» **Source records**
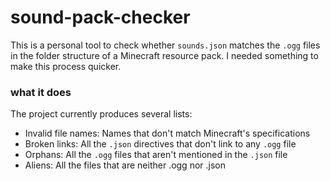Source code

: # sound-pack-checker
This is a personal tool to check whether `sounds.json` matches the `.ogg` files in the folder structure of a Minecraft resource pack.  I needed something to make this process quicker.

### what it does
The project currently produces several lists:

- Invalid file names: Names that don't match Minecraft's specifications
- Broken links: All the `.json` directives that don't link to any `.ogg` file
- Orphans: All the `.ogg` files that aren't mentioned in the `.json` file
- Aliens: All the files that are neither .ogg nor .json

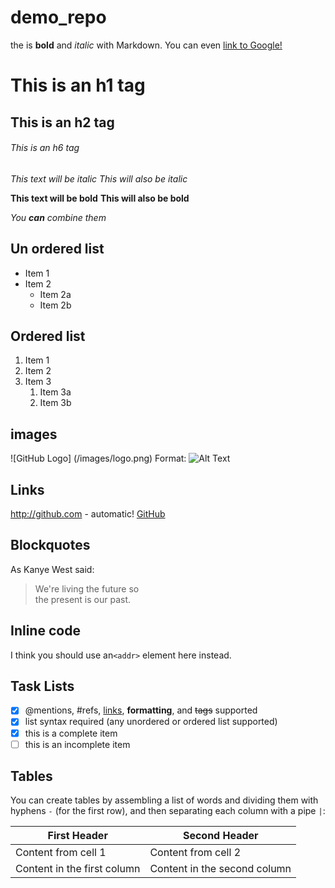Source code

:# demo_repo
the is **bold** and *italic* with Markdown. You can even [link to Google!](http://google.com)

# This is an h1 tag #
## This is an h2 tag ##
###### This is an h6 tag ######

*This text will be italic*
_This will also be italic_

**This text will be bold**
__This will also be bold__

_You **can** combine them_

## Un ordered list ##
* Item 1
* Item 2
  * Item 2a
  * Item 2b
 
## Ordered list ##
1. Item 1
1. Item 2
1. Item 3
   1. Item 3a
   1. Item 3b
  
 ## images ##
![GitHub Logo] (/images/logo.png)
Format: ![Alt Text](url)

## Links ##
http://github.com - automatic!
[GitHub](http://github.com)

## Blockquotes 
As Kanye West said:
> We're living the future so <br>
> the present is our past.

## Inline code
I think you should use an`<addr>` element here instead.

## Task Lists
- [x] @mentions, #refs, [links](), **formatting**, and <del>tags</del> supported
- [x] list syntax required (any unordered or ordered list supported)
- [x] this is a complete item
- [ ] this is an incomplete item

## Tables
You can create tables by assembling a list of words and dividing them with hyphens `-` (for the first row), and then separating each column with a pipe `|`:

First Header | Second Header
------------ | -------------
Content from cell 1 | Content from cell 2
Content in the first column | Content in the second column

» **Problem**
Pictures in the records above are to be left out of an otherwise exact copy.

» **Your response**
Source code

: # sound-pack-checker
This is a personal tool to check whether `sounds.json` matches the `.ogg` files in the folder structure of a Minecraft resource pack.  I needed something to make this process quicker.

### what it does
The project currently produces several lists:

- Invalid file names: Names that don't match Minecraft's specifications
- Broken links: All the `.json` directives that don't link to any `.ogg` file
- Orphans: All the `.ogg` files that aren't mentioned in the `.json` file
- Aliens: All the files that are neither .ogg nor .json

Source code

:# demo_repo
the is **bold** and *italic* with Markdown. You can even [link to Google!](http://google.com)

# This is an h1 tag #
## This is an h2 tag ##
###### This is an h6 tag ######

*This text will be italic*
_This will also be italic_

**This text will be bold**
__This will also be bold__

_You **can** combine them_

## Un ordered list ##
* Item 1
* Item 2
  * Item 2a
  * Item 2b
 
## Ordered list ##
1. Item 1
1. Item 2
1. Item 3
   1. Item 3a
   1. Item 3b
  
 ## images ##
![GitHub Logo] (/images/logo.png)
Format: ![Alt Text](url)

## Links ##
http://github.com - automatic!
[GitHub](http://github.com)

## Blockquotes 
As Kanye West said:
> We're living the future so <br>
> the present is our past.

## Inline code
I think you should use an`<addr>` element here instead.

## Task Lists
- [x] @mentions, #refs, [links](), **formatting**, and <del>tags</del> supported
- [x] list syntax required (any unordered or ordered list supported)
- [x] this is a complete item
- [ ] this is an incomplete item

## Tables
You can create tables by assembling a list of words and dividing them with hyphens `-` (for the first row), and then separating each column with a pipe `|`:

First Header | Second Header
------------ | -------------
Content from cell 1 | Content from cell 2
Content in the first column | Content in the second column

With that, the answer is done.